Robert Barbault la présente[1] comme une discipline de gestion de crise ; elle vise à identifier les populations en déclin ou relictuelles et les espèces en danger, pour en déterminer les causes de leur déclin, proposer, tester et valider des moyens de remédier à ce déclin (éventuellement provisoirement ex situ). Pour George Evelyn Hutchinson (en 1965) il s'agit à la fois de « conserver les acteurs de la pièce évolutive et le décor écologique où elle est jouée ».
Cette discipline est récente et plutôt d'origine anglo-saxonne. Elle a - à ses débuts ou dans certains pays - été influencée par les méthodes de conservation du patrimoine culturel et architectural, puis plus généralement par l'écologie scientifique.

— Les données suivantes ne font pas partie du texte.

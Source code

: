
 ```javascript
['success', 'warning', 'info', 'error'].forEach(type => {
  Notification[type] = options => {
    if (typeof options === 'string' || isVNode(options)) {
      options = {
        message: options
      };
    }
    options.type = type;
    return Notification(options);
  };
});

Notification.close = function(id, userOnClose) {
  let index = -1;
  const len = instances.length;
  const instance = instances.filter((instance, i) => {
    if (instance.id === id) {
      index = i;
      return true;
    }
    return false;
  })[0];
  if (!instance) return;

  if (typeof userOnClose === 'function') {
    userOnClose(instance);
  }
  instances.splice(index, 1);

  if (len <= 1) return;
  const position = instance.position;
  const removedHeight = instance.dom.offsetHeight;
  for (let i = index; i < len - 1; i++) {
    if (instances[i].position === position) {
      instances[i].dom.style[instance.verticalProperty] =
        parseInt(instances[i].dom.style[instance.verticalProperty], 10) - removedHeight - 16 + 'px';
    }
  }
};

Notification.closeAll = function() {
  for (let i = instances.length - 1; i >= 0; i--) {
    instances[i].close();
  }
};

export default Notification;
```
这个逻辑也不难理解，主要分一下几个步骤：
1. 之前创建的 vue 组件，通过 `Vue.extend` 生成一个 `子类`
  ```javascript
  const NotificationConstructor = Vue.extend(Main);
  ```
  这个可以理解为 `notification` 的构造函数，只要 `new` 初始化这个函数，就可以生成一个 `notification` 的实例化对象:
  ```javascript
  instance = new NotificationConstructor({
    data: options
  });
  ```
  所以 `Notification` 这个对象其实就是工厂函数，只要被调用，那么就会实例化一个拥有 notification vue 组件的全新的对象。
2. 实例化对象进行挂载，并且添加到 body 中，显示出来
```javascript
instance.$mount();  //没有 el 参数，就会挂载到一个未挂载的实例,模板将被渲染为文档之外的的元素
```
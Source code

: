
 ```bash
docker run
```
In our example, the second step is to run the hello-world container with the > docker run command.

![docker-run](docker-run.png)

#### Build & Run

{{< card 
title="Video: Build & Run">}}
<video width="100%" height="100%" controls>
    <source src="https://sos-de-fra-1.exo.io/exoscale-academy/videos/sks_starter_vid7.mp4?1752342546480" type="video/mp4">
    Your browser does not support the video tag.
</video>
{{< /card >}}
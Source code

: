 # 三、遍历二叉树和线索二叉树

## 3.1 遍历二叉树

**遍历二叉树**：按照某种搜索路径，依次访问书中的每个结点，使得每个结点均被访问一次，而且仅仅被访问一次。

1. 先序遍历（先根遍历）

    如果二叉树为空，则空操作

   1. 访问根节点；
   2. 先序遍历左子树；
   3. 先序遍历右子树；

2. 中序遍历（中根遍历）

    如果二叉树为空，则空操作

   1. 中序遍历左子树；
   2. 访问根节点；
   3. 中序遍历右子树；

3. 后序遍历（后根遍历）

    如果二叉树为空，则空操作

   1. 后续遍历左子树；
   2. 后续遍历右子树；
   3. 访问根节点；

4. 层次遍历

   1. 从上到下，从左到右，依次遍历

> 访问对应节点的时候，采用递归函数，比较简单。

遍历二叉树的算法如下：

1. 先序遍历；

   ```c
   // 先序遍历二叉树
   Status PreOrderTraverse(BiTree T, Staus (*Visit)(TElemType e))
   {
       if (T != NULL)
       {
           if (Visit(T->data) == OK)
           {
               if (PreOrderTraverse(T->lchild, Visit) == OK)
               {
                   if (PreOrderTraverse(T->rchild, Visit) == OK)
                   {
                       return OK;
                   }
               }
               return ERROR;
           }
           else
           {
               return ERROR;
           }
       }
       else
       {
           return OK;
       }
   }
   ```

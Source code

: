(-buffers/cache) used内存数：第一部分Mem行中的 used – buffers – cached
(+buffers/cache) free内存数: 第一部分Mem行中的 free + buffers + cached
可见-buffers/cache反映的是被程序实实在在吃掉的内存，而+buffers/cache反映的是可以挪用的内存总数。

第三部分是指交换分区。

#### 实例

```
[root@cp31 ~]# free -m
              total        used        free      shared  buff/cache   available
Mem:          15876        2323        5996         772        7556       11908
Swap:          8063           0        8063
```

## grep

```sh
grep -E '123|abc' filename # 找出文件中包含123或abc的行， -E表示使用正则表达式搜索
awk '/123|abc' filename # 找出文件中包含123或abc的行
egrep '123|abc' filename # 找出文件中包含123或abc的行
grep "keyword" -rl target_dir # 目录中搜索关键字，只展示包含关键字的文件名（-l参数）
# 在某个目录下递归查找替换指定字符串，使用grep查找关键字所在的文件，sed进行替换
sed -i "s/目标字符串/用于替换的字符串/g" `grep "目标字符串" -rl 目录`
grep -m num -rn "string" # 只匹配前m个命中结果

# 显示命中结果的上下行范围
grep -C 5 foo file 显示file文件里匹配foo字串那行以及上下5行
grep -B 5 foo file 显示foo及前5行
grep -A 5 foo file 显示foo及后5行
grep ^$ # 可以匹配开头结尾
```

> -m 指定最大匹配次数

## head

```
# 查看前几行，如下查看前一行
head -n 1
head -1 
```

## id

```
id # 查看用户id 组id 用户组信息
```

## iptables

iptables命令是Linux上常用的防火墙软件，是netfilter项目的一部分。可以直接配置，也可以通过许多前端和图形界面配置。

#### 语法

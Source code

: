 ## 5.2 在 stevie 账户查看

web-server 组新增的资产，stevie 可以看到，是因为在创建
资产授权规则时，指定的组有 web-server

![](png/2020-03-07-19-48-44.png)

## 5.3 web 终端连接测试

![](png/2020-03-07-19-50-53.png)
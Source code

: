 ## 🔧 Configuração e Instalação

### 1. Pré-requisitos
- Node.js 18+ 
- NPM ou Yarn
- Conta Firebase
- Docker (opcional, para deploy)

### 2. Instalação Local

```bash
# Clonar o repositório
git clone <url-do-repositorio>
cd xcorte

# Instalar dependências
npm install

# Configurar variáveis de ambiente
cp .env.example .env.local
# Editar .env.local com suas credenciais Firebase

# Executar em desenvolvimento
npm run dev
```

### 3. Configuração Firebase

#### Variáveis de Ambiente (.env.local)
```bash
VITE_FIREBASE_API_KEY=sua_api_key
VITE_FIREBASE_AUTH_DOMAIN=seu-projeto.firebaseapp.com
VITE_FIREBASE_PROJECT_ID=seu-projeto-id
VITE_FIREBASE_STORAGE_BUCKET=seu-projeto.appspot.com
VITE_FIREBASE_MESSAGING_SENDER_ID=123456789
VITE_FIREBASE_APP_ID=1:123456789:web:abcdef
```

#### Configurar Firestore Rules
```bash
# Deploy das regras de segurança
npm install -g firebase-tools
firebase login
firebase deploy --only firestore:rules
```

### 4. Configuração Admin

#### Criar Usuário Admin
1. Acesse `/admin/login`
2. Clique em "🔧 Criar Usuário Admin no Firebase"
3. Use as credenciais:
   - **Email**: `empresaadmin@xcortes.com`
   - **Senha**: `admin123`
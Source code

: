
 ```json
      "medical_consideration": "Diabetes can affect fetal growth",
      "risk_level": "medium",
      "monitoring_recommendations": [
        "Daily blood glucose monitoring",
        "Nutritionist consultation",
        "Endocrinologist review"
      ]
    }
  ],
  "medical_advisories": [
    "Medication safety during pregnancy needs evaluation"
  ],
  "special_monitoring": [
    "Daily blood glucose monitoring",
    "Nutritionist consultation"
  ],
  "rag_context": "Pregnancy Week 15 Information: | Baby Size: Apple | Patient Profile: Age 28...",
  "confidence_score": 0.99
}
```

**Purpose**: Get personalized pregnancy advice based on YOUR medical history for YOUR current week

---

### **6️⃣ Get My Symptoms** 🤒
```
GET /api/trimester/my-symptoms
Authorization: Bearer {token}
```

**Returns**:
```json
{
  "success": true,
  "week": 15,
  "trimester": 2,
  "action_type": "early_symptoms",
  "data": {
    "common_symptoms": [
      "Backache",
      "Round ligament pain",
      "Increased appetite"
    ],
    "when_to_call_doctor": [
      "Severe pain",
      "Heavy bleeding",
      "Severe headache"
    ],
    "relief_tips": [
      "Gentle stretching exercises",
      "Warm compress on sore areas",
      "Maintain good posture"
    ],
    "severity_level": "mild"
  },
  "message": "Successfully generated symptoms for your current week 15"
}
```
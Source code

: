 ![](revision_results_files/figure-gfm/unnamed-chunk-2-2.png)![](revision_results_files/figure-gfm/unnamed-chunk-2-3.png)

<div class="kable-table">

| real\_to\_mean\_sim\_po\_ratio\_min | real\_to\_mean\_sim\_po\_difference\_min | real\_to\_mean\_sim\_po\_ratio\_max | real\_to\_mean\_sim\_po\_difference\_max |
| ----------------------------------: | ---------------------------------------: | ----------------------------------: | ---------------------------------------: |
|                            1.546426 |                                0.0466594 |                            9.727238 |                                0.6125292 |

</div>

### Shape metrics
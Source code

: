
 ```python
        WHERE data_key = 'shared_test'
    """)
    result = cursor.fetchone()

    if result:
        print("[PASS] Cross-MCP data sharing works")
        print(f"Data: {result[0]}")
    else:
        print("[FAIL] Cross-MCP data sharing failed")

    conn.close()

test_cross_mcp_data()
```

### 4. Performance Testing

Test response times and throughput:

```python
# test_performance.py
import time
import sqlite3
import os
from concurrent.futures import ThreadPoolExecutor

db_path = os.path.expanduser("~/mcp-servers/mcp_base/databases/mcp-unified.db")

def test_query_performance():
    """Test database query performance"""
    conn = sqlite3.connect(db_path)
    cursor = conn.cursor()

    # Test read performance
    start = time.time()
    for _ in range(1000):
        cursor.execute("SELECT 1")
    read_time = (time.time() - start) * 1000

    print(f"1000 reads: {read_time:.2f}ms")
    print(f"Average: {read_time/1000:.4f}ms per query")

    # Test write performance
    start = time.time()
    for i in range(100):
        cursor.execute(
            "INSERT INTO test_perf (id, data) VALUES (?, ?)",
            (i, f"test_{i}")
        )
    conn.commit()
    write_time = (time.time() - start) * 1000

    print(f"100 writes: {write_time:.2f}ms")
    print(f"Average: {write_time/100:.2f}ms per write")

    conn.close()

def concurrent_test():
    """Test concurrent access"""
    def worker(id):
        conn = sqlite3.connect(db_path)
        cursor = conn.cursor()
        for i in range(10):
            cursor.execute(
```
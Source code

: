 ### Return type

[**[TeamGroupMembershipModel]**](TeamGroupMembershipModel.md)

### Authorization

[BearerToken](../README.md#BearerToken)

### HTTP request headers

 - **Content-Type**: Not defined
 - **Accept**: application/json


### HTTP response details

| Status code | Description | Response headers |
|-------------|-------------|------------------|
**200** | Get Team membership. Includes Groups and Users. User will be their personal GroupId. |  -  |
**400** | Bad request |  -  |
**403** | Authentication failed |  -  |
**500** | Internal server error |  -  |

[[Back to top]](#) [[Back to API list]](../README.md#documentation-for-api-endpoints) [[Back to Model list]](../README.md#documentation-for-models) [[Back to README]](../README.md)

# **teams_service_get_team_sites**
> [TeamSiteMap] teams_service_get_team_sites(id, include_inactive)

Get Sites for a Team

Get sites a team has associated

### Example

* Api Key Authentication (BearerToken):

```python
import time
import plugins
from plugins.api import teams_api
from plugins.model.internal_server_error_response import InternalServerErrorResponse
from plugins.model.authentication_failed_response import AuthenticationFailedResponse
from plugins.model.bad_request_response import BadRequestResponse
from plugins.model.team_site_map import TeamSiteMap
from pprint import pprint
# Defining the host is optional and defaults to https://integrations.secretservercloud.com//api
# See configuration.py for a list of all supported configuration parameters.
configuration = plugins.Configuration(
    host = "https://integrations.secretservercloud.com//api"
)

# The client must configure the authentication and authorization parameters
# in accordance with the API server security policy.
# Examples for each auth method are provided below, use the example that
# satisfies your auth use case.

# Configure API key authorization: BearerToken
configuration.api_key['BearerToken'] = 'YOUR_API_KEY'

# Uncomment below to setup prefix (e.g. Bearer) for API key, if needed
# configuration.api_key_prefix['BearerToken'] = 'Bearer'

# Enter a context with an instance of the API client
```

Dans la seconde moitié du XXe siècle, sa pluridisciplinarité s'est étendue en évoluant vers l'écologie et en s'appuyant sur la biogéographie, l'écologie du paysage, la génétique des populations, et en s'appuyant sur la modélisation, la cartographie SIG, mais aussi sur la sociologie, l'économie, la philosophie et les sciences politiques[2], etc.
La biologie de la conservation a beaucoup influencé les stratégies internationales de protection de la nature, dont au sein de l'ONU et UNESCO ; le mot est notamment très présent dans la Convention sur la diversité biologique (CDB) de Rio, mais il n'y a pas été redéfini.
La conservation de la nature est à l'origine de la Biologie de la conservation, science nouvelle[3] appliquant les principes de l'écologie, de la biogéographie et de l'écologie du paysage, ainsi que de la dynamique et de la génétique des populations. L'anthropologie, les sciences économiques et la sociologie sont également mises à contribution, dans un triple objectif de restauration, protection et/ou gestion de la biodiversité.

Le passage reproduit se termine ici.